初代カプチーノは1991年に発売。ロングノーズ・ショートデッキのスタイリングに加え、660cc直列3気筒DOHCターボエンジンとFRレイアウトを組み合わせた、本格的な軽スポーツカーとして人気を集めた。最高出力は当時の自主規制上限となる64psを発揮し、軽量ボディを生かした軽快なハンドリングが高く評価された。1998年に生産を終了した現在も中古車市場で高い人気を維持しており、復活を望む声は少なくない。
◆軽自動車規格を維持した仕様も有力候補
これまで次期型については、軽自動車規格を離れ、1.3Lクラスの普通車スポーツとして復活するとの情報が伝えられてきた。しかし近年は、ホンダ『S660』の生産終了を受け、軽スポーツカーへの注目が再び高まっていることから、市場性を改めて検討するという。
関係筋によると、開発陣は軽自動車ならではの取り回しや維持費の安さを生かしながら、走る楽しさを追求する方向性も視野に入れているようだ。
予想されるボディサイズは、全長3400mm以下、全幅1480mm以下の軽自動車規格内に収まり、ホイールベースは約2265mmとなる見込み。初代よりも安定性や居住性を高めたパッケージングが採用される可能性がある。
◆運転そのものを楽しめる軽スポーツに
パワートレインは660cc直列3気筒ターボエンジンを搭載し、最高出力は軽自動車規格の上限である64psとなる見通し。トランスミッションは6速MTに加えCVTも設定され、駆動方式には初代と同様のFRレイアウトが採用されるとの見方が有力だ。

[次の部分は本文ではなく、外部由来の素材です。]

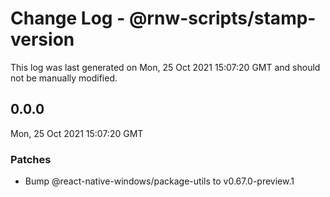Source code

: # Change Log - @rnw-scripts/stamp-version

This log was last generated on Mon, 25 Oct 2021 15:07:20 GMT and should not be manually modified.

<!-- Start content -->

## 0.0.0

Mon, 25 Oct 2021 15:07:20 GMT

### Patches

- Bump @react-native-windows/package-utils to v0.67.0-preview.1
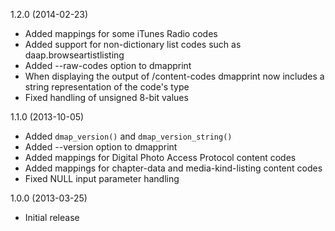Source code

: 1.2.0 (2014-02-23)

* Added mappings for some iTunes Radio codes
* Added support for non-dictionary list codes such as daap.browseartistlisting
* Added --raw-codes option to dmapprint
* When displaying the output of /content-codes dmapprint now includes a string representation of the code's type
* Fixed handling of unsigned 8-bit values

1.1.0 (2013-10-05)

* Added `dmap_version()` and `dmap_version_string()`
* Added --version option to dmapprint
* Added mappings for Digital Photo Access Protocol content codes
* Added mappings for chapter-data and media-kind-listing content codes
* Fixed NULL input parameter handling

1.0.0 (2013-03-25)

* Initial release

また、車重を800kg台前半に抑えることができれば、数値以上に軽快でダイレクトなハンドリング性能も期待できる。近年では希少となった「運転そのものを楽しめる軽スポーツ」としての商品性が追求されそうだ。
◆S660不在の市場で存在感を示すか
軽オープンスポーツ市場では、ホンダS660が2022年に生産を終了したことで選択肢が減少した。現在もダイハツ『コペン』が販売されているものの、FFベースのレイアウトを採用しており、後輪駆動の軽スポーツモデルは市場から姿を消している。

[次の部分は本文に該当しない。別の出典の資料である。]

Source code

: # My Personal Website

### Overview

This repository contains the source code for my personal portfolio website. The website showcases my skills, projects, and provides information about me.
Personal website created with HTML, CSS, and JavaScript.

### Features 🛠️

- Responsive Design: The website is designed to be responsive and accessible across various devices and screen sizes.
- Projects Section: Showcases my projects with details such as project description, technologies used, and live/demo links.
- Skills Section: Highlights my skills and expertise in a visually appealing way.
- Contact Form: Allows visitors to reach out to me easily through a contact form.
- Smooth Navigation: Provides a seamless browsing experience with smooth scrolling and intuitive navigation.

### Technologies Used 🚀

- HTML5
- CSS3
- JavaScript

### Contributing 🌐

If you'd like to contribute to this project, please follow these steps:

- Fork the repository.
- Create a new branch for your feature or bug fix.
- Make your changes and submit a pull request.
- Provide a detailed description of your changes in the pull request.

新型カプチーノがFRレイアウトを維持したまま登場すれば、手頃な価格や維持費の安さを武器に、軽FRオープンスポーツとして独自の存在感を示すかもしれない。
エクステリアは、初代を思わせるロングノーズ風シルエットを継承しつつ、シャープなLEDヘッドライトやLEDデイタイムランニングライトを採用した現代的なデザインになると予想される。また、電動開閉式ルーフが採用されれば、利便性や商品力の向上も期待できそうだ。

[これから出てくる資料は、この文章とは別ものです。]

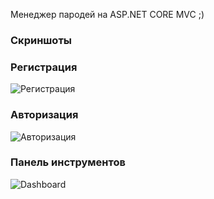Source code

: Менеджер пародей на ASP.NET CORE MVC ;)
### Скриншоты

### Регистрация
![Регистрация](ScreenShots/Register.PNG)

### Авторизация
![Авторизация](ScreenShots/Login.PNG)

### Панель инструментов
![Dashboard](ScreenShots/DashBoard.PNG)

スズキは『ジムニー』や『スイフトスポーツ』など、個性を重視したモデルづくりで独自のブランドイメージを築いてきた。新型カプチーノも、そうした流れを受け継ぐ新たなスポーツモデルとしての登場が期待される。
◆魅力的な価格
価格は6速MT車で220万円前後、上級グレードで250万~270万円程度と予想される。近年はスポーツカー全体の価格上昇が続いているが、この価格帯でFRオープンスポーツが実現すれば、市場でも大きな話題となりそうだ。
現時点でスズキから正式に発表はされていない。ただ、関係者への取材内容を総合すると、ワールドプレミアは2027年前後となるだろう。